RAILS_ENV=production rake secret - this will create a secret_key that you can add to config/secrets.yml . You can copy/paste this into config/secrets.yml for the sake of getting things running, although I'd recommend you don't do this. Personally, I do this step to make sure everything else is working, then change it back and source it later.
RAILS_ENV=production rake db:migrate
RAILS_ENV=production rake assets:precompile if you are serving static assets. This will push js, css, image files into the /public folder.
RAILS_ENV=production rails s
At this point your app should be available at http://something.com/whatever instead of :3000. If not, passenger-memory-stats and see if there an entry like 908 469.7 MB 90.9 MB Passenger RackApp: /var/www/html/projectname
I've probably missed something heinous, but this has worked for me in the past.
If you're running on Passenger, then the default is to run in production, in your apache conf:
<VirtualHost *:80>
ServerName application_name.rails.local
DocumentRoot "/Users/rails/application_name/public"
RailsEnv production ## This is the default
</VirtualHost>
If you're just running a local server with mongrel or webrick, you can do:
./script/server -e production
or in bash:
RAILS_ENV=production ./script/server
actually overriding the RAILS_ENV constant in the enviornment.rb should probably be your last resort, as it's probably not going to stay set (see another answer I gave on that)
If mipadi's suggestion doesn't work, add this to config/environment.rb
# force Rails into production mode when
# you don't control web/app server and can't set it the proper way
ENV['RAILS_ENV'] ||= 'production'
Change the environment variable RAILS_ENV to production.
$> export RAILS_ENV=production
You can also pass the environment to script/server:
$ script/server -e production
rails s -e production
This will run the server with RAILS_ENV = 'production'.
Apart from this you have to set the assets path in production.rb
config.serve_static_assets = true
Without this your assets will not be loaded.
RAILS_ENV=production rails s
OR
rails s -e production
By default environment is developement.
As others have posted: rails server -e production
Or, my personal fave: RAILS_ENV=production rails s
In Rails 3
Adding Rails.env = ActiveSupport::StringInquirer.new('production') into the application.rb and rails s will work same as rails server -e production
module BlacklistAdmin
class Application < Rails::Application
config.encoding = "utf-8"
Rails.env = ActiveSupport::StringInquirer.new('production')
config.filter_parameters += [:password]
end
end
It is not a good way to run rails server in production environment by "rails server -e production", because then rails runs as a single-threaded application, and can only respond to one HTTP request at a time.
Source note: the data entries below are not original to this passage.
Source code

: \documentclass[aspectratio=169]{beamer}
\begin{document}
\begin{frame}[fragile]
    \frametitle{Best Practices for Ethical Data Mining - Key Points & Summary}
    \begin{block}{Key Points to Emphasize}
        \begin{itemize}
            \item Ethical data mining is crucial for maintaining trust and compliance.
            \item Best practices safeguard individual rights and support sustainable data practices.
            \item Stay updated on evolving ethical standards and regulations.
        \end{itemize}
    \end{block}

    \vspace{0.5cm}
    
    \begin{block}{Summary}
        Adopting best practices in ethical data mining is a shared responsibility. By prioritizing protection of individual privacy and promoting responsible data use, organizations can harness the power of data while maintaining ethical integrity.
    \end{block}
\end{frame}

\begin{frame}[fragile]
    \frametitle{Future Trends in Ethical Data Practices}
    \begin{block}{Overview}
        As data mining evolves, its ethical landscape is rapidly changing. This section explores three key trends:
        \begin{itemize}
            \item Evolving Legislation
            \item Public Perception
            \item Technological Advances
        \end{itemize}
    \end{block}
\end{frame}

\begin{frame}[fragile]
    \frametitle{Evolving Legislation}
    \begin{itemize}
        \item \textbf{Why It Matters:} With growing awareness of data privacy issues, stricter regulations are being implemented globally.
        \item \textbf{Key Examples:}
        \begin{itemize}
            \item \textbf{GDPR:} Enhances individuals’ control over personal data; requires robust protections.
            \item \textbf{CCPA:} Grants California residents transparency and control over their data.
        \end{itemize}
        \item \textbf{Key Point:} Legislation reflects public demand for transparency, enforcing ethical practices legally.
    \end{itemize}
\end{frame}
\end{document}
The best article about production environment for rails is Production Environments - Rails 3
for default server : rails s -e production
for costum server port : rails s -p [port] -e production, eg. rails s -p 3002 -e production
By default server runs on development environment: $ rails s
If you're running on production environment: $ rails s -e production or $ RAILS_ENV=production rails s
Please make sure you have done below in your environment.rb file.
ENV['RAILS_ENV'] ||= 'production'
If you application runs in shared hosting environment or phushion passenger, you might need to need make changes in .httaccess (inside public folder) and set mode as production.